- [WORK TO COMPLETE] What follows is a set of records; copy all of it exactly.

═══ MATERIAL FOR THIS TASK ═══

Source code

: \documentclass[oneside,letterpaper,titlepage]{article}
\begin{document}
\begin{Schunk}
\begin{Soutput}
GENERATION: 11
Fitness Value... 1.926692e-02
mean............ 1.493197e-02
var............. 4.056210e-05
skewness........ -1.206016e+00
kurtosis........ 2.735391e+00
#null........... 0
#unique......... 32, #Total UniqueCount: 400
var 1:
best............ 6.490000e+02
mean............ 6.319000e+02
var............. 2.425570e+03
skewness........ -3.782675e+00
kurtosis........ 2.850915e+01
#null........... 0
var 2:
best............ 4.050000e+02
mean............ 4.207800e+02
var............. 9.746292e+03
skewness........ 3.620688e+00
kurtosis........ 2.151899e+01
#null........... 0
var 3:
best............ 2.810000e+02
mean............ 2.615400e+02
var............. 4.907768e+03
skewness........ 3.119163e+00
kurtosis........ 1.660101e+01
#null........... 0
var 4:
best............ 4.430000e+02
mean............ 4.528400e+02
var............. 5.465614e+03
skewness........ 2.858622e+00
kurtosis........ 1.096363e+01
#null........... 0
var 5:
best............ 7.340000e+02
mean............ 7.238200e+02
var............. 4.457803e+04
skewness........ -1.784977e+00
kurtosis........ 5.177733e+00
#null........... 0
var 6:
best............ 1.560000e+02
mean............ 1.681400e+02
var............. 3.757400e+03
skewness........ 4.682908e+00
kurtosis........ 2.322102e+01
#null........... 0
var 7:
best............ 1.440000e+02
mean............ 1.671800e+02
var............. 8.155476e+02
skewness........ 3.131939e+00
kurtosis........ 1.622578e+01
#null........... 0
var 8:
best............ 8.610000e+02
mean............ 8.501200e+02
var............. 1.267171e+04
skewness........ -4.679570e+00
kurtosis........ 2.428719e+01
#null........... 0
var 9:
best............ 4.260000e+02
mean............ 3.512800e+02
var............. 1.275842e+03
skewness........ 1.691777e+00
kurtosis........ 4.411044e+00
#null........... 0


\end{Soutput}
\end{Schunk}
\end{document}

═══

- [RESULT]
Source code

: \documentclass[oneside,letterpaper,titlepage]{article}
\begin{document}
\begin{Schunk}
\begin{Soutput}
GENERATION: 11
Fitness Value... 1.926692e-02
mean............ 1.493197e-02
var............. 4.056210e-05
skewness........ -1.206016e+00
kurtosis........ 2.735391e+00
#null........... 0
#unique......... 32, #Total UniqueCount: 400
var 1:
best............ 6.490000e+02
mean............ 6.319000e+02
var............. 2.425570e+03
skewness........ -3.782675e+00
kurtosis........ 2.850915e+01
#null........... 0
var 2:
best............ 4.050000e+02
mean............ 4.207800e+02
var............. 9.746292e+03
skewness........ 3.620688e+00
kurtosis........ 2.151899e+01
#null........... 0
var 3:
best............ 2.810000e+02
mean............ 2.615400e+02
var............. 4.907768e+03
skewness........ 3.119163e+00
kurtosis........ 1.660101e+01
#null........... 0
var 4:
best............ 4.430000e+02
mean............ 4.528400e+02
var............. 5.465614e+03
skewness........ 2.858622e+00
kurtosis........ 1.096363e+01
#null........... 0
var 5:
best............ 7.340000e+02
mean............ 7.238200e+02
var............. 4.457803e+04
skewness........ -1.784977e+00
kurtosis........ 5.177733e+00
#null........... 0
var 6:
best............ 1.560000e+02
mean............ 1.681400e+02
var............. 3.757400e+03
skewness........ 4.682908e+00
kurtosis........ 2.322102e+01
#null........... 0
var 7:
best............ 1.440000e+02
mean............ 1.671800e+02
var............. 8.155476e+02
skewness........ 3.131939e+00
kurtosis........ 1.622578e+01
#null........... 0
var 8:
best............ 8.610000e+02
mean............ 8.501200e+02
var............. 1.267171e+04
skewness........ -4.679570e+00
kurtosis........ 2.428719e+01
#null........... 0
var 9:
best............ 4.260000e+02
mean............ 3.512800e+02
var............. 1.275842e+03
skewness........ 1.691777e+00
kurtosis........ 4.411044e+00
#null........... 0


\end{Soutput}
\end{Schunk}
\end{document}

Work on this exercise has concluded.